Supplied material:
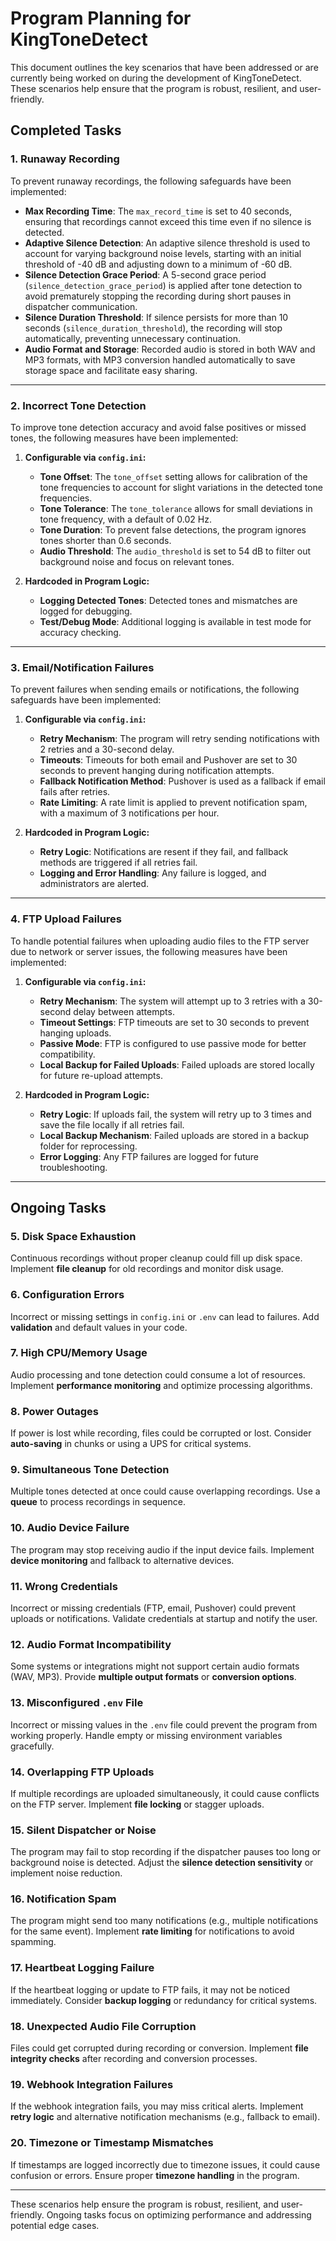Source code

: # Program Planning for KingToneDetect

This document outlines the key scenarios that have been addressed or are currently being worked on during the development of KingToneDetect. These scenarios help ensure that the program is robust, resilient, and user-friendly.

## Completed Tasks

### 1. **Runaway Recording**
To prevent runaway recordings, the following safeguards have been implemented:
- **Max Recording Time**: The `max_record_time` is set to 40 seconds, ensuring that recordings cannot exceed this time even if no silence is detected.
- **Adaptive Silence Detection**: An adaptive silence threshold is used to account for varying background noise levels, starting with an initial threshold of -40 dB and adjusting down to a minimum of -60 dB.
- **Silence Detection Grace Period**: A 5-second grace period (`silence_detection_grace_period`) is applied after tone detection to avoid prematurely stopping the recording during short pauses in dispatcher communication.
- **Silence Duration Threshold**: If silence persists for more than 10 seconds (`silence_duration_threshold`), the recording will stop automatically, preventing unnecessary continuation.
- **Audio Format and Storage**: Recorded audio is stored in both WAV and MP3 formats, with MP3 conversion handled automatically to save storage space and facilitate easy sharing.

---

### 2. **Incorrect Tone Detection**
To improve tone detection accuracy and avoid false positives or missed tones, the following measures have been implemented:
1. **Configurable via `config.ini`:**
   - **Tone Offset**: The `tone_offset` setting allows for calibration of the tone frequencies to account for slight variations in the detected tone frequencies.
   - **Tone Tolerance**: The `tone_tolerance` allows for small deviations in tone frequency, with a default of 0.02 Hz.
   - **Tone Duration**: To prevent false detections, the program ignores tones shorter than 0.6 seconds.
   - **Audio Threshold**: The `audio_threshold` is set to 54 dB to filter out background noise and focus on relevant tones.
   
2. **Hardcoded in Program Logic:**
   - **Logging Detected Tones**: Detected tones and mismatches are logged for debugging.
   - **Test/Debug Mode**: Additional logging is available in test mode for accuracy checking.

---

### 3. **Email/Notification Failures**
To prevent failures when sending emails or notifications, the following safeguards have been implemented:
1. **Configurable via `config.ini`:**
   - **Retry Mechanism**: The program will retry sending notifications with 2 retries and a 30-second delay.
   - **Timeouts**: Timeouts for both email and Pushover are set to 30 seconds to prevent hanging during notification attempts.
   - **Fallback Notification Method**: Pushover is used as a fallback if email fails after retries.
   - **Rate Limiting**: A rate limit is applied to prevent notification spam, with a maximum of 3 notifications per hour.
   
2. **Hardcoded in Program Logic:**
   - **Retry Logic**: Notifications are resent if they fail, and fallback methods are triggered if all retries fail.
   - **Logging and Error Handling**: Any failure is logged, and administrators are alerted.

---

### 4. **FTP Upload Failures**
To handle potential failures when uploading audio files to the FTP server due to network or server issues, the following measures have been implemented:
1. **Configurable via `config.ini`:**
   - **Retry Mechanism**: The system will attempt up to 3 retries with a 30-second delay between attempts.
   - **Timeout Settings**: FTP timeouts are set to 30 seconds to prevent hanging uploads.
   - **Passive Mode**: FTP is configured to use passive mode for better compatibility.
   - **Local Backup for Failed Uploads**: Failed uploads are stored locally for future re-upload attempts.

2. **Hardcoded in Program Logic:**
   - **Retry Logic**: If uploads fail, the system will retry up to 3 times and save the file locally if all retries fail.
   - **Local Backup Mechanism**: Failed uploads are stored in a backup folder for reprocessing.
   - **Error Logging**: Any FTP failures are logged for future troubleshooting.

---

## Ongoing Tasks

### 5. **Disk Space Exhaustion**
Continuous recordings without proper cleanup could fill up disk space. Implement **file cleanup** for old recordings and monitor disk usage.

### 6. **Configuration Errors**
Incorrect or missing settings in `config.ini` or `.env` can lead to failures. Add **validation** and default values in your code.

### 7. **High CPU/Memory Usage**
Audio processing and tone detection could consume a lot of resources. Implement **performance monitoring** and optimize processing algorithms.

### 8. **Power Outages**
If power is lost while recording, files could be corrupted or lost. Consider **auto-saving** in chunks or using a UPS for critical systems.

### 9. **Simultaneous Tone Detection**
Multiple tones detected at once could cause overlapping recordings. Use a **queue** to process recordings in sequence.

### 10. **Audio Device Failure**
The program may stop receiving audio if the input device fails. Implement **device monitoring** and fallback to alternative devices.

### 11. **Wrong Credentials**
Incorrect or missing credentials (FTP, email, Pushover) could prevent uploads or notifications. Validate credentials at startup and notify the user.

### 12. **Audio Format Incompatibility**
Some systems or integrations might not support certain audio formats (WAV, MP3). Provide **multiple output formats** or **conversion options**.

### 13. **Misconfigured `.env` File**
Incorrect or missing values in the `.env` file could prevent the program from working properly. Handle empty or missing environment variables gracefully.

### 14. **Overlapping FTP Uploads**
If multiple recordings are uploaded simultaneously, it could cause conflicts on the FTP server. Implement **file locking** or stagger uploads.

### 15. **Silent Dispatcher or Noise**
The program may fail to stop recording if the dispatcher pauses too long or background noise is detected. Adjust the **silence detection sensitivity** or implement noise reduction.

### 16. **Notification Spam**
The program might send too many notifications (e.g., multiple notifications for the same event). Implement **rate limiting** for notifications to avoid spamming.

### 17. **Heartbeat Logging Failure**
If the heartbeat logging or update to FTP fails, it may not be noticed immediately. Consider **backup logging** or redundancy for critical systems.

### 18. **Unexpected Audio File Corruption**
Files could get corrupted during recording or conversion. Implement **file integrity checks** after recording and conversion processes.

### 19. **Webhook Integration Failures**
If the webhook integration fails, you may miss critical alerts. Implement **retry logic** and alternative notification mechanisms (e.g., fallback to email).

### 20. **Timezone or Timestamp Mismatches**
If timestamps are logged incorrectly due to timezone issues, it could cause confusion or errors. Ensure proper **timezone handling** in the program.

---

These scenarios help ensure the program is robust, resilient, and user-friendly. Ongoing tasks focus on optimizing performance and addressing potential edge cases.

* * *

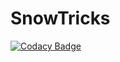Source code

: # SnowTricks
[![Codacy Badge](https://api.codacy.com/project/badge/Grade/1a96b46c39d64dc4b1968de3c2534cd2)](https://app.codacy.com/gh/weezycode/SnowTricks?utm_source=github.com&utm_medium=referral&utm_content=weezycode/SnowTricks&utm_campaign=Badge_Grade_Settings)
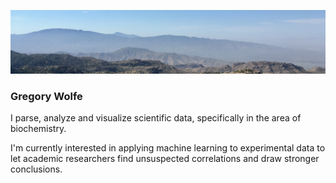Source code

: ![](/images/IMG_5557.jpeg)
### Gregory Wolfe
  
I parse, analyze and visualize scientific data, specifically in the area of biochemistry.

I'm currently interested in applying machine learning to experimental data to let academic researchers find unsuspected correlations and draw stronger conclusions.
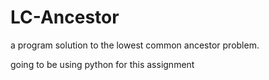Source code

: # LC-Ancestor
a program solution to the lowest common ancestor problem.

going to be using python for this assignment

* * *

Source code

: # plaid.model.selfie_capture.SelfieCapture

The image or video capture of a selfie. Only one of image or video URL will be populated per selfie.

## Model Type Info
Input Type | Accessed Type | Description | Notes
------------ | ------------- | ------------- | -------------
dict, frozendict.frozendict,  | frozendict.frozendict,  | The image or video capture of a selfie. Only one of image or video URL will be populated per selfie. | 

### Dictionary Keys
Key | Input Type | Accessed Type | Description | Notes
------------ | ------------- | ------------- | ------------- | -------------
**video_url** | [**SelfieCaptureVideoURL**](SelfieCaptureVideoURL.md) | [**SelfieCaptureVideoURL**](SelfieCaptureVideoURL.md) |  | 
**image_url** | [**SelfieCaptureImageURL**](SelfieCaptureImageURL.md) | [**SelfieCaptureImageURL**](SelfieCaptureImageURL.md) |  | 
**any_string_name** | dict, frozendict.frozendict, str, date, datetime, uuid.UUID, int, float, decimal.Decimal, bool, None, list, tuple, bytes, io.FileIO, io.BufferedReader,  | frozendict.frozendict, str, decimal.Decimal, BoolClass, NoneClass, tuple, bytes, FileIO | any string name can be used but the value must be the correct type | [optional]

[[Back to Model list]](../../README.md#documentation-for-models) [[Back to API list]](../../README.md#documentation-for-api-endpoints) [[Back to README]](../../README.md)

Exercise directions: Nothing but the lines above from the one containing "The program might" through the one containing "### 17. **Heartbeat Logging Failure**" should appear in the answer, each repeated exactly.

Answer box:
The program might send too many notifications (e.g., multiple notifications for the same event). Implement **rate limiting** for notifications to avoid spamming.

### 17. **Heartbeat Logging Failure**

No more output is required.